Stored data entries
------------------------------------------------

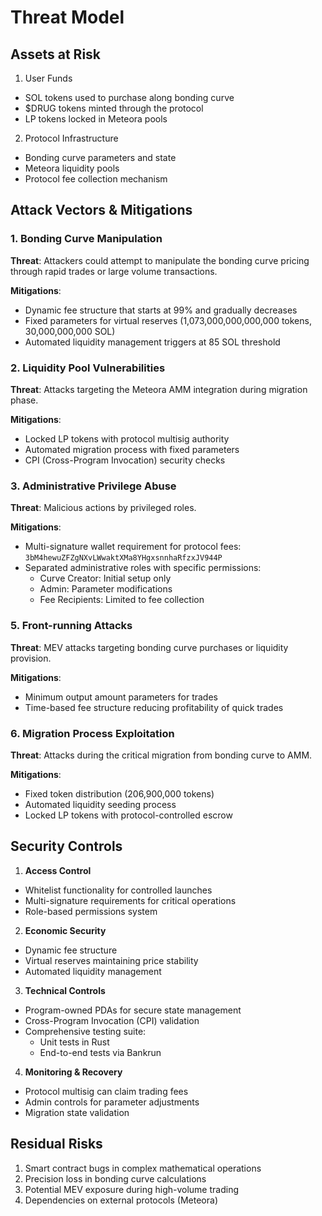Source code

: # Threat Model

## Assets at Risk

1. User Funds
- SOL tokens used to purchase along bonding curve
- $DRUG tokens minted through the protocol
- LP tokens locked in Meteora pools

2. Protocol Infrastructure
- Bonding curve parameters and state
- Meteora liquidity pools
- Protocol fee collection mechanism

## Attack Vectors & Mitigations

### 1. Bonding Curve Manipulation

**Threat**: Attackers could attempt to manipulate the bonding curve pricing through rapid trades or large volume transactions.

**Mitigations**:
- Dynamic fee structure that starts at 99% and gradually decreases
- Fixed parameters for virtual reserves (1,073,000,000,000,000 tokens, 30,000,000,000 SOL)
- Automated liquidity management triggers at 85 SOL threshold

### 2. Liquidity Pool Vulnerabilities 

**Threat**: Attacks targeting the Meteora AMM integration during migration phase.

**Mitigations**:
- Locked LP tokens with protocol multisig authority
- Automated migration process with fixed parameters
- CPI (Cross-Program Invocation) security checks

### 3. Administrative Privilege Abuse

**Threat**: Malicious actions by privileged roles.

**Mitigations**:
- Multi-signature wallet requirement for protocol fees: `3bM4hewuZFZgNXvLWwaktXMa8YHgxsnnhaRfzxJV944P`
- Separated administrative roles with specific permissions:
  - Curve Creator: Initial setup only
  - Admin: Parameter modifications
  - Fee Recipients: Limited to fee collection


### 5. Front-running Attacks

**Threat**: MEV attacks targeting bonding curve purchases or liquidity provision.

**Mitigations**:
- Minimum output amount parameters for trades
- Time-based fee structure reducing profitability of quick trades

### 6. Migration Process Exploitation

**Threat**: Attacks during the critical migration from bonding curve to AMM.

**Mitigations**:
- Fixed token distribution (206,900,000 tokens)
- Automated liquidity seeding process
- Locked LP tokens with protocol-controlled escrow

## Security Controls

1. **Access Control**
- Whitelist functionality for controlled launches
- Multi-signature requirements for critical operations
- Role-based permissions system

2. **Economic Security**
- Dynamic fee structure
- Virtual reserves maintaining price stability
- Automated liquidity management

3. **Technical Controls**
- Program-owned PDAs for secure state management
- Cross-Program Invocation (CPI) validation
- Comprehensive testing suite:
  - Unit tests in Rust
  - End-to-end tests via Bankrun

4. **Monitoring & Recovery**
- Protocol multisig can claim trading fees
- Admin controls for parameter adjustments
- Migration state validation

## Residual Risks

1. Smart contract bugs in complex mathematical operations
2. Precision loss in bonding curve calculations
3. Potential MEV exposure during high-volume trading
4. Dependencies on external protocols (Meteora)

------------------------------------------------

## Task instructions
From the line with "2. Precision loss" through the final line of the records, return each line exactly. Leave out the rest.

## Task output
2. Precision loss in bonding curve calculations
3. Potential MEV exposure during high-volume trading
4. Dependencies on external protocols (Meteora)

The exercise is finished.